The second first isn’t nearly as dramatic for most, but for me it was a real hit to my ego.  I got my hair dyed for the first time ever in my life.  It’s been a source of pride, the one thing that I’ve liked about myself, my natural hair colour. When people asked me if I dyed my hair, I would proudly proclaim that it was my natural colour and people would ooh and ahh over the highlights that would naturally wink in the sunlight.  I have been asked countless times what my secret is to such glossy, shiny and straight hair.  No secret.  It’s just natural.  But then, the age that my face is not betraying as of yet, my hair began to show hints. At first, I was proud of it, too.  It’s a badge of honour!  I earned these gray hairs.  Lola said they looked like silver thread.  I was like a princess!  Those little gray hairs are not full of the grace of a princess, though.  They spring out and wave about in a wirey way, calling attention to the fact that I’m actually older than my visage appears.   Stop telling everyone, hairs!  Finally, I was fed up enough to ask for a recommendation from a friend for a hair stylist and then make an appointment.  My hairdresser was super cool with tattoos and a cute Scottish lilt to her accent.  We dished on Justin Timberlake and ripped Gwyneth Paltrow apart (she’s so easy to dislike!).  Then she dried my hair and revealed the new cut and colour.  I wanted to cry.  It looked nice, don’t get me wrong!  But it wasn’t MY hair colour on my head anymore. If anyone complimented me, I would have to tell them that yes, I dye my hair.  It is not natural.  I no longer have that card; the one that I held on for so tightly for so long.  It’s a crumpled little card, worn on the edges, especially through the tender teenage years when there isn’t much to like about oneself in the midst of disastrous fashion choices and unfortunate makeup application. As I sat staring at myself in the mirror, that little card of comfort drifted slowly from my fingers.  It’s not mine to hold anymore.  The woman looking back at me didn’t have MY hair colour anymore.  She did, however, have my humour, my determination, my maturing beauty, my intelligence, my wit, my love and my strength.  She is still me.  Just with some spit and polish, is all.
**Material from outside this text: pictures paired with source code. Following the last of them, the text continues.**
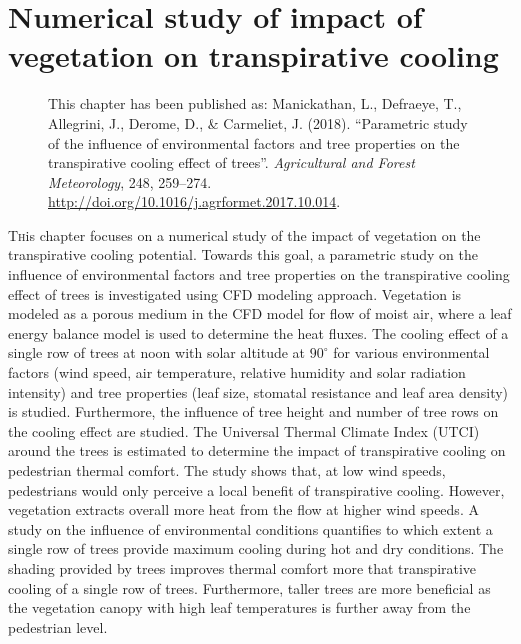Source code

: \chapter{Numerical study of impact of vegetation on transpirative cooling}
\label{ch:parametricstudy}
\def\figdir{chapters/ch03_numericalmodelsimple/figures}

\begin{figure}[h]
	\centering
	\begin{minipage}{0.9\textwidth}
		\textsf{ \footnotesize This chapter has been published as: Manickathan, L., Defraeye, T., Allegrini, J., Derome, D., \& Carmeliet, J. (2018). ``Parametric study of the influence of environmental factors and tree properties on the transpirative cooling effect of trees''. \textit{Agricultural and Forest Meteorology}, 248, 259–274. \url{http://doi.org/10.1016/j.agrformet.2017.10.014}.}
	\end{minipage}
\end{figure}
\vspace{2em}

	
\lettrine[lines=3,nindent=0em,loversize=0.1]{T}{h}is chapter focuses on a numerical study of the impact of vegetation on the transpirative cooling potential. Towards this goal, a parametric study on the influence of environmental factors and tree properties on the transpirative cooling effect of trees is investigated using CFD modeling approach. Vegetation is modeled as a porous medium in the CFD model for flow of moist air, where a leaf energy balance model is used to determine the heat fluxes. The cooling effect of a single row of trees at noon with solar altitude at $90^{\circ}$ for various environmental factors (wind speed, air temperature, relative humidity and solar radiation intensity) and tree properties (leaf size, stomatal resistance and leaf area density) is studied. Furthermore, the influence of tree height and number of tree rows on the cooling effect are studied. The Universal Thermal Climate Index (UTCI) around the trees is estimated to determine the impact of transpirative cooling on pedestrian thermal comfort. The study shows that, at low wind speeds, pedestrians would only perceive a local benefit of transpirative cooling. However, vegetation extracts overall more heat from the flow at higher wind speeds. A study on the influence of environmental conditions quantifies to which extent a single row of trees provide maximum cooling during hot and dry conditions. The shading provided by trees improves thermal comfort more that transpirative cooling of a single row of trees. Furthermore, taller trees are more beneficial as the vegetation canopy with high leaf temperatures is further away from the pedestrian level.


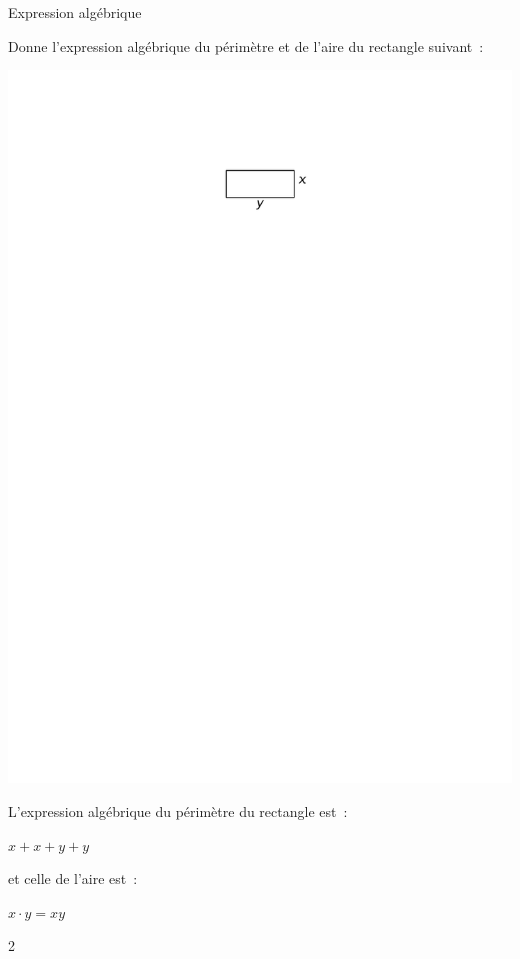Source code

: \documentclass[a4paper,11pt]{report}
\begin{document}
\begin{resolu}{Expression algébrique}
{

	\begin{minipage}[t]{0.5\textwidth}{
	\vspace{0pt}
	Donne l'expression algébrique du périmètre et de l'aire du rectangle suivant~:
	}
	\end{minipage}
	\hfill
	\begin{minipage}[t]{0.4\textwidth}{
	\vspace{0pt}
\includegraphics[scale=1.2]{media/fa-10/rectangle.pdf}
	}
	\end{minipage}\begin{center}	
\end{center}

L'expression algébrique du périmètre du rectangle est~:

$x+x+y+y$

et celle de l'aire est~:

$x \cdot y =xy$
}
{2}
\end{resolu}
\end{document}
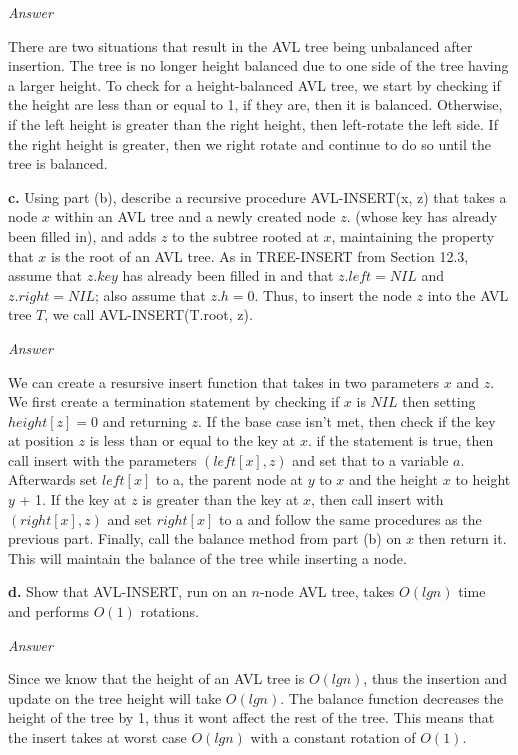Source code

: \documentclass{article}
\begin{document}
\begin{enumerate}
\textit{Answer}

There are two situations that result in the AVL tree being unbalanced after insertion. The tree is no longer height balanced due to one side of the tree having a larger height. To check for a height-balanced AVL tree, we start by checking if the height are less than or equal to 1, if they are, then it is balanced. Otherwise, if the left height is greater than the right height, then left-rotate the left side. If the right height is greater, then we right rotate and continue to do so until the tree is balanced.

\newpage

\subitem \textbf{c.} Using part (b), describe a recursive procedure AVL-INSERT(x, z) that takes a node $x$ within an AVL tree and a newly created node $z$. (whose key has already been filled in), and adds $z$ to the subtree rooted at $x$, maintaining the property that $x$ is the root of an AVL tree. As in TREE-INSERT from Section 12.3, assume that $z.key$ has already been filled in and that $z.left = NIL$ and $z.right = NIL$; also assume that $z.h = 0$. Thus, to insert the node $z$ into the AVL tree $T$, we call AVL-INSERT(T.root, z).

\textit{Answer} 

We can create a resursive insert function that takes in two parameters $x$ and $z$. We first create a termination statement by checking if $x$ is $NIL$ then setting $height[z] = 0$ and returning $z$. If the base case isn't met, then check if the key at position $z$ is less than or equal to the key at $x$. if the statement is true, then call insert with the parameters $(left[x], z)$ and set that to a variable $a$. Afterwards set $left[x]$ to a, the parent node at $y$ to $x$ and the height $x$ to height $y$ + 1. If the key at $z$ is greater than the key at $x$, then call insert with $(right[x], z)$ and set $right[x]$ to a and follow the same procedures as the previous part. Finally, call the balance method from part (b) on $x$ then return it. This will maintain the balance of the tree while inserting a node. 

\newpage

\subitem \textbf{d.} Show that AVL-INSERT, run on an $n$-node AVL tree, takes $O(lgn)$ time and performs $O(1)$ rotations.

\textit{Answer}

Since we know that the height of an AVL tree is $O(lgn)$, thus the insertion and update on the tree height will take $O(lgn)$. The balance function decreases the height of the tree by 1, thus it wont affect the rest of the tree. This means that the insert takes at worst case $O(lgn)$ with a constant rotation of $O(1)$. 


\end{enumerate}
\end{document}
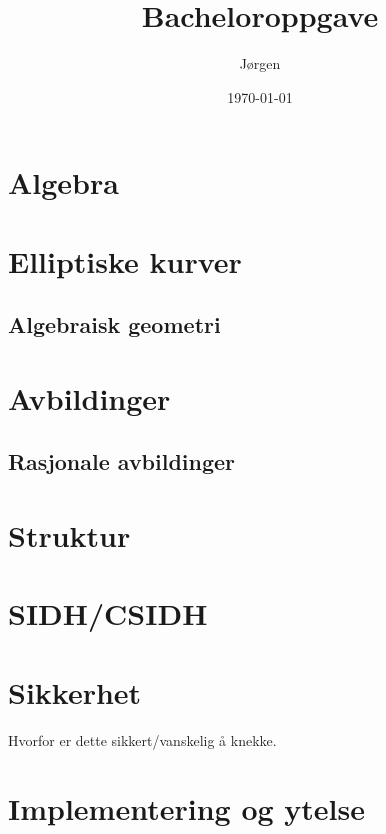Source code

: \documentclass[norsk]{article}
\title{Bacheloroppgave}
\author{Jørgen}
\date{\today}
\theoremstyle{definition}
\begin{document}
\maketitle

\tableofcontents

\newpage


\section{Algebra}


\section{Elliptiske kurver}
\subsection{Algebraisk geometri}


%

\section{Avbildinger}
\subsection{Rasjonale avbildinger}



\section{Struktur}


\section{SIDH/CSIDH}


\section{Sikkerhet}
Hvorfor er dette sikkert/vanskelig å knekke.

\section{Implementering og ytelse}
 
 
% 

\clearpage
 
\printglossary

\printbibliography
\end{document}
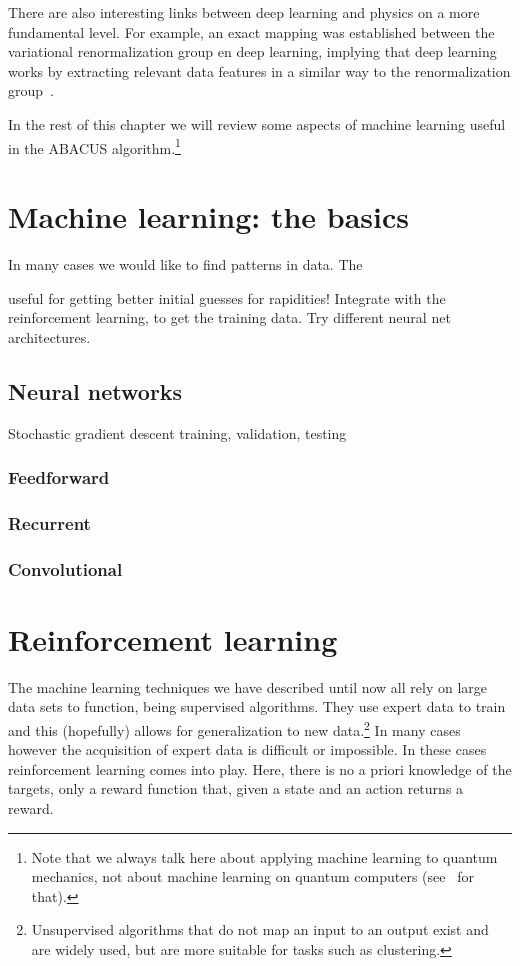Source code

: \documentclass[11pt, a4paper]{report} %
\begin{document}
There are also interesting links between deep learning and physics on a more fundamental level.
For example, an exact mapping was established between the variational renormalization group en deep learning, implying that deep learning works by extracting relevant data features in a similar way to the renormalization group~\cite{Mehta2014}. 

In the rest of this chapter we will review some aspects of machine learning useful in the ABACUS algorithm.\footnote{Note that we always talk here about applying machine learning to quantum mechanics, not about machine learning on quantum computers (see~\cite{Dunjko2017} for that).}


\section{Machine learning: the basics}
In many cases we would like to find patterns in data.
The 

useful for getting better initial guesses for rapidities!
Integrate with the reinforcement learning, to get the training data. Try different neural net architectures.
\subsection{Neural networks}
Stochastic gradient descent
training, validation, testing
\subsubsection{Feedforward}
\subsubsection{Recurrent}
\subsubsection{Convolutional}



\section{Reinforcement learning}

The machine learning techniques we have described until now all rely on large data sets to function, being supervised algorithms.
They use expert data to train and this (hopefully) allows for generalization to new data.\footnote{Unsupervised algorithms that do not map an input to an output exist and are widely used, but are more suitable for tasks such as clustering.}
In many cases however the acquisition of expert data is difficult or impossible.
In these cases reinforcement learning comes into play.
Here, there is no a priori knowledge of the targets, only a reward function that, given a state and an action returns a reward.
\end{document}
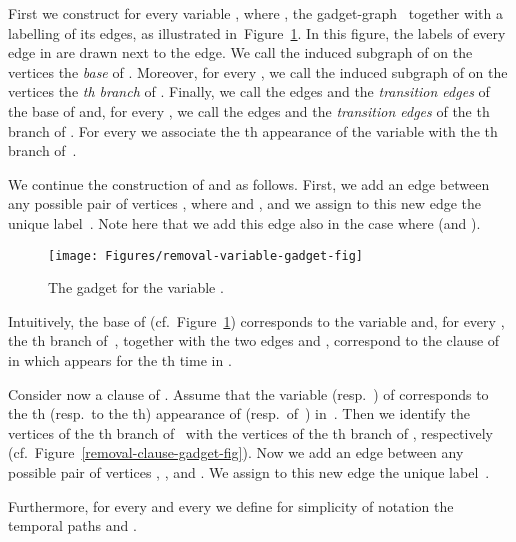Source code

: \documentclass[a4paper,UKenglish]{article}
\begin{document}
First we construct for every variable , where , 
the gadget-graph~ together with a labelling  of its edges, 
as illustrated in~Figure~\ref{removal-variable-gadget-fig}. 
In this figure, the labels of every edge in  are drawn next to the edge. 
We call the induced subgraph of  on the  vertices  the \emph{base} of . Moreover, for every , we call the induced
subgraph of  on the  vertices  the \emph{th
branch} of . Finally, we call the edges  and  the \emph{transition edges} of the base of  and, for every , we call the edges  and  the \emph{transition edges} of the th branch of . 
For every  we associate the th appearance of the variable   with the th
branch of~.


We continue the construction of  and  as
follows. First, we add an edge between any possible pair of vertices , where  and , and we assign to this new edge  the unique label~.
Note here that we add this edge  also in the
case where  (and ). 


\begin{figure}[tbh]
\centering\texttt{[image: Figures/removal-variable-gadget-fig]}
\caption{The gadget  for the variable .}
\label{removal-variable-gadget-fig}
\end{figure}



Intuitively, the base of  (cf.~Figure~\ref{removal-variable-gadget-fig}) 
corresponds to the variable  and, 
for every , the th branch of~, together with the two edges  and , 
correspond to the clause of  in which  appears for the th time in .



Consider now a clause  of . Assume that
the variable  (resp.~) of  corresponds to
the th (resp.~to the th) appearance of  (resp.~of~) in~. Then we identify the vertices  
of the th branch of~ with the vertices  of the th branch
of , respectively (cf.~Figure~\ref{removal-clause-gadget-fig}). 
Now we add an edge between any
possible pair of vertices , , and .
We assign to this new edge  the unique label~.


Furthermore, for every  and every  we define for simplicity of notation the temporal paths  and .
 
\end{document}
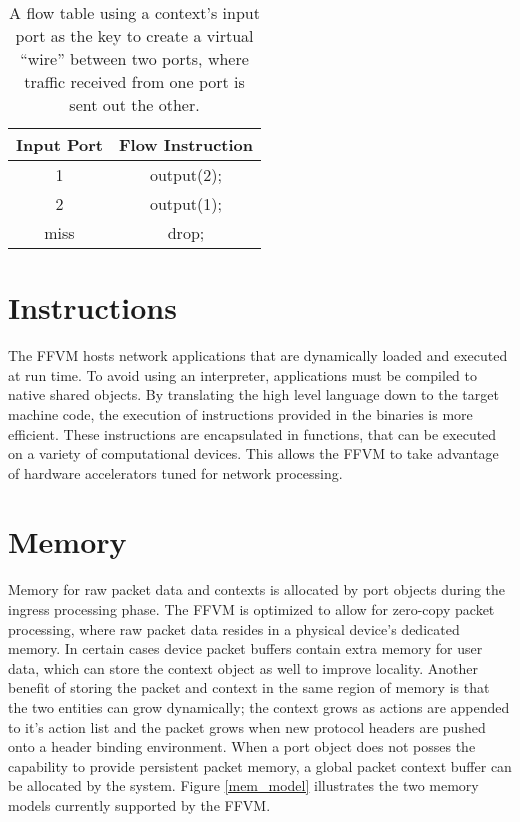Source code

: \begin{table}[h]
  \centering
  \begin{tabular}{||c | c||}
   \hline
   Input Port & Flow Instruction \\ [0.5ex]
   \hline\hline
   1 & output(2); \\
   \hline
   2 & output(1); \\
   \hline
   miss & drop; \\ [1ex]
   \hline
 \end{tabular}
 \caption{A flow table using a context's input port as the key to create a
 virtual ``wire'' between two ports, where traffic received from one port is
 sent out the other.}
 \label{flow_table}
\end{table}


\section{Instructions}
\label{vm:insn}
The FFVM hosts network applications that are dynamically loaded and executed
at run time. To avoid using an interpreter, applications must be compiled
to native shared objects. By translating the high level language down to the
target machine code, the execution of instructions provided in the binaries is
more efficient. These instructions are encapsulated in functions, that can be
executed on a variety of computational devices. This allows the FFVM to take
advantage of hardware accelerators tuned for network processing.


\section{Memory}
\label{vm:memory}
Memory for raw packet data and contexts is allocated by port objects during the
ingress processing phase. The FFVM is optimized to allow for zero-copy packet
processing, where raw packet data resides in a physical device's dedicated
memory. In certain cases device packet buffers contain extra memory for user
data, which can store the context object as well to improve locality. Another
benefit of storing the packet and context in the same region of memory is that
the two entities can grow dynamically; the context grows as actions are appended
to it's action list and the packet grows when new protocol headers are pushed
onto a header binding environment. When a port object does not posses the
capability to provide persistent packet memory, a global packet context buffer
can be allocated by the system. Figure \ref{mem_model} illustrates the two
memory models currently supported by the FFVM.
3 thoughts on “Crash and Dye

  1. H. says:

    >> and ripped Gwyneth Paltrow apart
    >> (she’s so easy to dislike!).




    But seriously, too many words. Next time can you draw a diagram?

  2. whitegirl says:

    I didn’t really pin you as a Goop lover, H. *smirk*

    I’ll dust off my Microsoft Paint program and see what I can do about a diagram. *cheer*

  3. Sonya says:

    I have only ever had one accident and it’s incredibly embarrassing. I hit my father-in-law’s car on his own driveway. Oh the shame. I still cringe when I think about it. And yes, there was enough damage that they had to take their car to a body shop for repairs. *dies of embarrassment*

    Welcome to the wonderful world of hair coloring. Except that I don’t really find it all that wonderful. I am currently on a mission to get my hair back to its natural color. Whatever that is.